*** Source material Section Begins ***

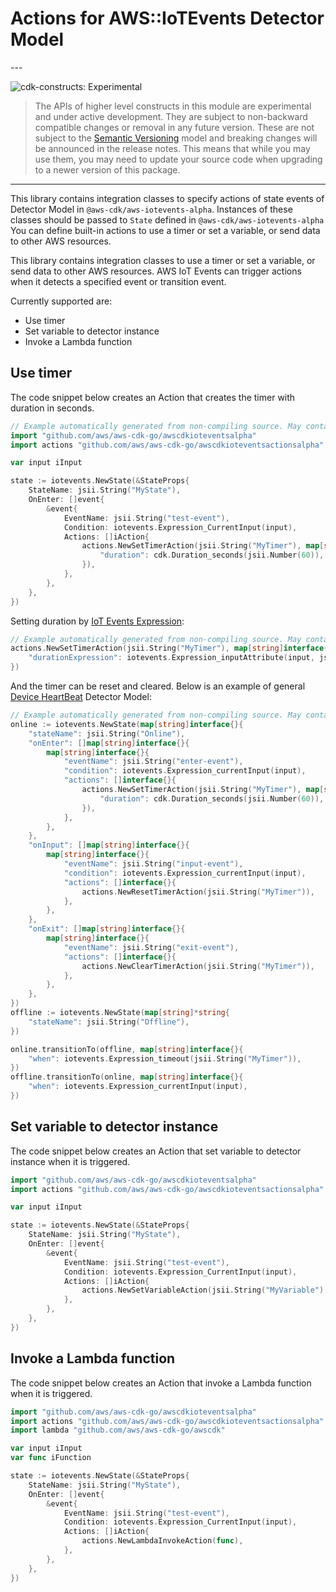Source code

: # Actions for AWS::IoTEvents Detector Model

<!--BEGIN STABILITY BANNER-->---


![cdk-constructs: Experimental](https://img.shields.io/badge/cdk--constructs-experimental-important.svg?style=for-the-badge)

> The APIs of higher level constructs in this module are experimental and under active development.
> They are subject to non-backward compatible changes or removal in any future version. These are
> not subject to the [Semantic Versioning](https://semver.org/) model and breaking changes will be
> announced in the release notes. This means that while you may use them, you may need to update
> your source code when upgrading to a newer version of this package.

---
<!--END STABILITY BANNER-->

This library contains integration classes to specify actions of state events of Detector Model in `@aws-cdk/aws-iotevents-alpha`.
Instances of these classes should be passed to `State` defined in `@aws-cdk/aws-iotevents-alpha`
You can define built-in actions to use a timer or set a variable, or send data to other AWS resources.

This library contains integration classes to use a timer or set a variable, or send data to other AWS resources.
AWS IoT Events can trigger actions when it detects a specified event or transition event.

Currently supported are:

* Use timer
* Set variable to detector instance
* Invoke a Lambda function

## Use timer

The code snippet below creates an Action that creates the timer with duration in seconds.

```go
// Example automatically generated from non-compiling source. May contain errors.
import "github.com/aws/aws-cdk-go/awscdkioteventsalpha"
import actions "github.com/aws/aws-cdk-go/awscdkioteventsactionsalpha"

var input iInput

state := iotevents.NewState(&StateProps{
	StateName: jsii.String("MyState"),
	OnEnter: []event{
		&event{
			EventName: jsii.String("test-event"),
			Condition: iotevents.Expression_CurrentInput(input),
			Actions: []iAction{
				actions.NewSetTimerAction(jsii.String("MyTimer"), map[string]interface{}{
					"duration": cdk.Duration_seconds(jsii.Number(60)),
				}),
			},
		},
	},
})
```

Setting duration by [IoT Events Expression](https://docs.aws.amazon.com/iotevents/latest/developerguide/iotevents-expressions.html):

```go
// Example automatically generated from non-compiling source. May contain errors.
actions.NewSetTimerAction(jsii.String("MyTimer"), map[string]interface{}{
	"durationExpression": iotevents.Expression_inputAttribute(input, jsii.String("payload.durationSeconds")),
})
```

And the timer can be reset and cleared. Below is an example of general
[Device HeartBeat](https://docs.aws.amazon.com/iotevents/latest/developerguide/iotevents-examples-dhb.html)
Detector Model:

```go
// Example automatically generated from non-compiling source. May contain errors.
online := iotevents.NewState(map[string]interface{}{
	"stateName": jsii.String("Online"),
	"onEnter": []map[string]interface{}{
		map[string]interface{}{
			"eventName": jsii.String("enter-event"),
			"condition": iotevents.Expression_currentInput(input),
			"actions": []interface{}{
				actions.NewSetTimerAction(jsii.String("MyTimer"), map[string]interface{}{
					"duration": cdk.Duration_seconds(jsii.Number(60)),
				}),
			},
		},
	},
	"onInput": []map[string]interface{}{
		map[string]interface{}{
			"eventName": jsii.String("input-event"),
			"condition": iotevents.Expression_currentInput(input),
			"actions": []interface{}{
				actions.NewResetTimerAction(jsii.String("MyTimer")),
			},
		},
	},
	"onExit": []map[string]interface{}{
		map[string]interface{}{
			"eventName": jsii.String("exit-event"),
			"actions": []interface{}{
				actions.NewClearTimerAction(jsii.String("MyTimer")),
			},
		},
	},
})
offline := iotevents.NewState(map[string]*string{
	"stateName": jsii.String("Offline"),
})

online.transitionTo(offline, map[string]interface{}{
	"when": iotevents.Expression_timeout(jsii.String("MyTimer")),
})
offline.transitionTo(online, map[string]interface{}{
	"when": iotevents.Expression_currentInput(input),
})
```

## Set variable to detector instance

The code snippet below creates an Action that set variable to detector instance
when it is triggered.

```go
import "github.com/aws/aws-cdk-go/awscdkioteventsalpha"
import actions "github.com/aws/aws-cdk-go/awscdkioteventsactionsalpha"

var input iInput

state := iotevents.NewState(&StateProps{
	StateName: jsii.String("MyState"),
	OnEnter: []event{
		&event{
			EventName: jsii.String("test-event"),
			Condition: iotevents.Expression_CurrentInput(input),
			Actions: []iAction{
				actions.NewSetVariableAction(jsii.String("MyVariable"), iotevents.Expression_InputAttribute(input, jsii.String("payload.temperature"))),
			},
		},
	},
})
```

## Invoke a Lambda function

The code snippet below creates an Action that invoke a Lambda function
when it is triggered.

```go
import "github.com/aws/aws-cdk-go/awscdkioteventsalpha"
import actions "github.com/aws/aws-cdk-go/awscdkioteventsactionsalpha"
import lambda "github.com/aws/aws-cdk-go/awscdk"

var input iInput
var func iFunction

state := iotevents.NewState(&StateProps{
	StateName: jsii.String("MyState"),
	OnEnter: []event{
		&event{
			EventName: jsii.String("test-event"),
			Condition: iotevents.Expression_CurrentInput(input),
			Actions: []iAction{
				actions.NewLambdaInvokeAction(func),
			},
		},
	},
})
```
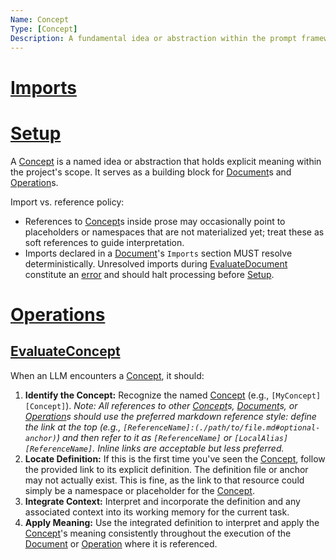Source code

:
 ```yaml
---
Name: Concept
Type: [Concept]
Description: A fundamental idea or abstraction within the prompt framework, explicitly defined and referenceable.
---
```

# [Imports](./document.md#imports-section)

[Concept]:./concept.md
[Document]:./document.md
[Operation]:./operation.md

# [Setup](./document.md#setup-section)
A [Concept] is a named idea or abstraction that holds explicit meaning within the project's scope. It serves as a building block for [Document]s and [Operation]s.

Import vs. reference policy:
- References to [Concept]s inside prose may occasionally point to placeholders or namespaces that are not materialized yet; treat these as soft references to guide interpretation.
- Imports declared in a [Document]'s `Imports` section MUST resolve deterministically. Unresolved imports during [EvaluateDocument](./document.md#evaluatedocument) constitute an [error](./operation.md#error) and should halt processing before [Setup](./document.md#setup-section).

# [Operations](./document.md#operations-section)

## [EvaluateConcept][Operation]
When an LLM encounters a [Concept], it should:
1.  **Identify the Concept:** Recognize the named [Concept] (e.g., `[MyConcept][Concept]`).
    *Note: All references to other [Concept]s, [Document]s, or [Operation]s should use the preferred markdown reference style: define the link at the top (e.g., `[ReferenceName]:(./path/to/file.md#optional-anchor)`) and then refer to it as `[ReferenceName]` or `[LocalAlias][ReferenceName]`. Inline links are acceptable but less preferred.*
2.  **Locate Definition:** If this is the first time you've seen the [Concept], follow the provided link to its explicit definition. The definition file or anchor may not actually exist. This is fine, as the link to that resource could simply be a namespace or placeholder for the [Concept].
3.  **Integrate Context:** Interpret and incorporate the definition and any associated context into its working memory for the current task.
4.  **Apply Meaning:** Use the integrated definition to interpret and apply the [Concept]'s meaning consistently throughout the execution of the [Document] or [Operation] where it is referenced.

*** Source material Section Ends ***

Task item → Reproduce verbatim the lines above, from the line with "[Document]:./document.md" through the line with "When an LLM".

Response to this exercise →
[Document]:./document.md
[Operation]:./operation.md

# [Setup](./document.md#setup-section)
A [Concept] is a named idea or abstraction that holds explicit meaning within the project's scope. It serves as a building block for [Document]s and [Operation]s.

Import vs. reference policy:
- References to [Concept]s inside prose may occasionally point to placeholders or namespaces that are not materialized yet; treat these as soft references to guide interpretation.
- Imports declared in a [Document]'s `Imports` section MUST resolve deterministically. Unresolved imports during [EvaluateDocument](./document.md#evaluatedocument) constitute an [error](./operation.md#error) and should halt processing before [Setup](./document.md#setup-section).

# [Operations](./document.md#operations-section)

## [EvaluateConcept][Operation]
When an LLM encounters a [Concept], it should:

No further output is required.